Tasks and threads

CUDA.jl can be used with Julia tasks and threads, offering a convenient way to work with multiple devices, or to perform independent computations that may execute concurrently on the GPU.

Task-based programming

Each Julia task gets its own local CUDA execution environment, with its own stream, library handles, and active device selection. That makes it easy to use one task per device, or to use tasks for independent operations that can be overlapped. At the same time, it's important to take care when sharing data between tasks.

For example, let's take some dummy expensive computation and execute it from two tasks:

# an expensive computation
function compute(a, b)
    c = a * b             # library call
    broadcast!(sin, c, c) # Julia kernel
    c
end

function run(a, b)
    results = Vector{Any}(undef, 2)

    # computation
    @sync begin
        @async begin
            results[1] = Array(compute(a,b))
            nothing # JuliaLang/julia#40626
        end
        @async begin
            results[2] = Array(compute(a,b))
            nothing # JuliaLang/julia#40626
        end
    end

    # comparison
    results[1] == results[2]
end

We use familiar Julia constructs to create two tasks and re-synchronize afterwards (@async and @sync), while the dummy compute function demonstrates both the use of a library (matrix multiplication uses CUBLAS) and a native Julia kernel. The function is passed three GPU arrays filled with random numbers:

function main(N=1024)
    a = CUDA.rand(N,N)
    b = CUDA.rand(N,N)

    # make sure this data can be used by other tasks!
    synchronize()

    run(a, b)
end

The main function illustrates how we need to take care when sharing data between tasks: GPU operations typically execute asynchronously, queued on an execution stream, so if we switch tasks and thus switch execution streams we need to synchronize() to ensure the data is actually available.

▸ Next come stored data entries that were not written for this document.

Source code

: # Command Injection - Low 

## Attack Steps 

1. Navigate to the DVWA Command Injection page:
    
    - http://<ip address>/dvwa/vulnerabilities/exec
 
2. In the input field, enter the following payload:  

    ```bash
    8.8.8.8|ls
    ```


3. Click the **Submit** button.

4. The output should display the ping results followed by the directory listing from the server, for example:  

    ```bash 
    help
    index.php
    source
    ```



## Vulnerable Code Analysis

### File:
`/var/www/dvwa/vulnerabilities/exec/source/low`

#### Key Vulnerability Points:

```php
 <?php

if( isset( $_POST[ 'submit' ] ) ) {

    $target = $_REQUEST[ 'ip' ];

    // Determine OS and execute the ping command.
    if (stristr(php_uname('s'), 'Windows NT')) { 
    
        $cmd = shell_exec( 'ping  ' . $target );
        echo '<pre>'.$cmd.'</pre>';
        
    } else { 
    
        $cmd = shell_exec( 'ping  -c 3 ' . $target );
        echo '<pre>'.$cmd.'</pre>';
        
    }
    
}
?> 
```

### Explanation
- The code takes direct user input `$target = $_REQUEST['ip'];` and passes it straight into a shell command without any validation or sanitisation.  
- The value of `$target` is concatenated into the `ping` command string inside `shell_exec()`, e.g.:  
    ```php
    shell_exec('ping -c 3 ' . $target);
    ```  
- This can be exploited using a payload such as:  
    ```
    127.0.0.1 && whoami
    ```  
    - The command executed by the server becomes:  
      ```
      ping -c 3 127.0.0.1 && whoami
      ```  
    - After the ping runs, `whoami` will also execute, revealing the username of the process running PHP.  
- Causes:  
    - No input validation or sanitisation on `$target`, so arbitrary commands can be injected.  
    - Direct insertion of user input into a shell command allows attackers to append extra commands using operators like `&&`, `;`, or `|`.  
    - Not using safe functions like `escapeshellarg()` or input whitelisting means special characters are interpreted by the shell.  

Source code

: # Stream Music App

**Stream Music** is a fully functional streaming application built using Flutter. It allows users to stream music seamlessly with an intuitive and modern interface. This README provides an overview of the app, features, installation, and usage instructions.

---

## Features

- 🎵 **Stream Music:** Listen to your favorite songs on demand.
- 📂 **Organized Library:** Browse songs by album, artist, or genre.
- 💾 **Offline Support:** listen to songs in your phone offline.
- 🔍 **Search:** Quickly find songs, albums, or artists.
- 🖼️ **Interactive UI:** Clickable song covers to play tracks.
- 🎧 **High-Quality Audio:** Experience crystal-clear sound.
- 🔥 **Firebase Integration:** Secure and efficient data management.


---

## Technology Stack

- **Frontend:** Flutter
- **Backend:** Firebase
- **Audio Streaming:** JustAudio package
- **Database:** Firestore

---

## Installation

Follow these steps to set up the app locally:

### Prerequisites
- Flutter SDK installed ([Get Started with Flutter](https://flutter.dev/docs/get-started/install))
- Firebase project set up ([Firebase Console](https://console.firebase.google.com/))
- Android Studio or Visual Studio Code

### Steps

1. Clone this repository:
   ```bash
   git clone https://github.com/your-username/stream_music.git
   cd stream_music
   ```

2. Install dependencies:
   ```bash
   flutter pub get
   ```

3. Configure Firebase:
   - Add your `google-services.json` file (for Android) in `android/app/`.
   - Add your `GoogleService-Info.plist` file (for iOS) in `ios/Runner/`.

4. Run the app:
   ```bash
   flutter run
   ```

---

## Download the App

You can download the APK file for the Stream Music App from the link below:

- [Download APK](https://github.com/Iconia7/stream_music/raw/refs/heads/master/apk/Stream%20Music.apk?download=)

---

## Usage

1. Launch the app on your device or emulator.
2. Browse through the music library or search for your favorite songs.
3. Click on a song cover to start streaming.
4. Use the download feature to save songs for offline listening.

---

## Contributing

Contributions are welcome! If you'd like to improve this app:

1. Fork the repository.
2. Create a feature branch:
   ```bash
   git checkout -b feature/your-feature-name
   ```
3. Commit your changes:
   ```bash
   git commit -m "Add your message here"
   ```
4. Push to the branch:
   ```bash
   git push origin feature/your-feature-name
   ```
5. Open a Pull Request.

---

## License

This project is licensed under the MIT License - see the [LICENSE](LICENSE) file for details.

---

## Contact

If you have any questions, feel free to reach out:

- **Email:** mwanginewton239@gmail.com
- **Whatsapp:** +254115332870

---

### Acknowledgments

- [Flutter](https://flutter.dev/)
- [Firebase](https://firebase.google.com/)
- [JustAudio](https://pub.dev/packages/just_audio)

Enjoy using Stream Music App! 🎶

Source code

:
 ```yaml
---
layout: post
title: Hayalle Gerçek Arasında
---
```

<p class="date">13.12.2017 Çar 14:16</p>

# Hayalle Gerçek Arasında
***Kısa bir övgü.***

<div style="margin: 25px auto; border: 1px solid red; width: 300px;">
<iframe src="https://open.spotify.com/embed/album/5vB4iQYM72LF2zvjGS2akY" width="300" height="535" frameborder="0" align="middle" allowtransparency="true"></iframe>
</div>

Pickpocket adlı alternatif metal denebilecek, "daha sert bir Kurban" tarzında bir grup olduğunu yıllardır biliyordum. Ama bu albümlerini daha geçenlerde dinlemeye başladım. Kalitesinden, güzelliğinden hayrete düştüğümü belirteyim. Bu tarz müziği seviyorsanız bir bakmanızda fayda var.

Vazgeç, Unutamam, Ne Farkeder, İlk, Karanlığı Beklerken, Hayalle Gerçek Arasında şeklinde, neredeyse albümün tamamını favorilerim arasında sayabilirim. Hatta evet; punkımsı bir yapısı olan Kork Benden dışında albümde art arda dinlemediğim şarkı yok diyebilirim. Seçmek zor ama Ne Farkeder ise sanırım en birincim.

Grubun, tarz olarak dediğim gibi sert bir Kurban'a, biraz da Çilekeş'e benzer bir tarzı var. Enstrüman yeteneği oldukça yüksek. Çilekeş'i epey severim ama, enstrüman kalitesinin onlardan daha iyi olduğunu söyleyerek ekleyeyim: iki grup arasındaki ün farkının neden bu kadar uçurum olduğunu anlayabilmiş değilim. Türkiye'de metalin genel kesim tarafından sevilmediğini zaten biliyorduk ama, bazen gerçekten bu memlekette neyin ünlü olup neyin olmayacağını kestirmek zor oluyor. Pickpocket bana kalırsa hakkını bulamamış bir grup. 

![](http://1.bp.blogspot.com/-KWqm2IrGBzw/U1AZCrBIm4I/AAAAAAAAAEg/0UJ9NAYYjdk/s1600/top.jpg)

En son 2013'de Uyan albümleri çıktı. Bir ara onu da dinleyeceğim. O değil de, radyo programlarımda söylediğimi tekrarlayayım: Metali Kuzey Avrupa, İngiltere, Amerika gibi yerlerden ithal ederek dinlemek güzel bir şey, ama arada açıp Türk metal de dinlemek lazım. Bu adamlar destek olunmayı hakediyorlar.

Using Nsight Systems, we can visualize the execution of this example:

"Profiling overlapping execution using multiple tasks

You can see how the two invocations of compute resulted in overlapping execution. The memory copies, however, were executed in serial. This is expected: Regular CPU arrays cannot be used for asynchronous operations, because their memory is not page-locked. For most applications, this does not matter as the time to compute will typically be much larger than the time to copy memory.

If your application needs to perform many copies between the CPU and GPU, it might be beneficial to "pin" the CPU memory so that asynchronous memory copies are possible. This operation is expensive though, and should only be used if you can pre-allocate and re-use your CPU buffers. Applied to the previous example:

function run(a, b)
    results = Vector{Any}(undef, 2)

    # pre-allocate and pin destination CPU memory
    results[1] = Mem.pin(Array{eltype(a)}(undef, size(a)))
    results[2] = Mem.pin(Array{eltype(a)}(undef, size(a)))

    # computation
    @sync begin
        @async begin
            copyto!(results[1], compute(a,b))
            nothing # JuliaLang/julia#40626
        end
        @async begin
            copyto!(results[2], compute(a,b))
            nothing # JuliaLang/julia#40626
        end
    end

    # comparison
    results[1] == results[2]
end

"Profiling overlapping execution using multiple tasks and pinned memory

The profile reveals that the memory copies themselves could not be overlapped, but the first copy was executed while the GPU was still active with the second round of computations. Furthermore, the copies executed much quicker – if the memory were unpinned, it would first have to be staged to a pinned CPU buffer anyway.

Multithreading

Use of tasks can be easily extended to multiple threads with functionality from the Threads standard library:

function run(a, b)
    results = Vector{Any}(undef, 2)

    # computation
    @sync begin
        Threads.@spawn begin
            results[1] = Array(compute(a,b))
            nothing # JuliaLang/julia#40626
        end
        Threads.@spawn begin
            results[2] = Array(compute(a,b))
            nothing # JuliaLang/julia#40626
        end
    end

    # comparison
    results[1] == results[2]
end

By using the Threads.@spawn macro, the tasks will be scheduled to be run on different CPU threads. This can be useful when you are calling a lot of operations that "block" in CUDA, e.g., memory copies to or from unpinned memory. The same result will occur when using a Threads.@threads for ... end block. Generally, though, operations that synchronize GPU execution (including the call to synchronize itself) are implemented in a way that they yield back to the Julia scheduler, to enable concurrent execution without requiring the use of different CPU threads.

Warning

Use of multiple threads with CUDA.jl is a recent addition, and there may still be bugs or performance issues.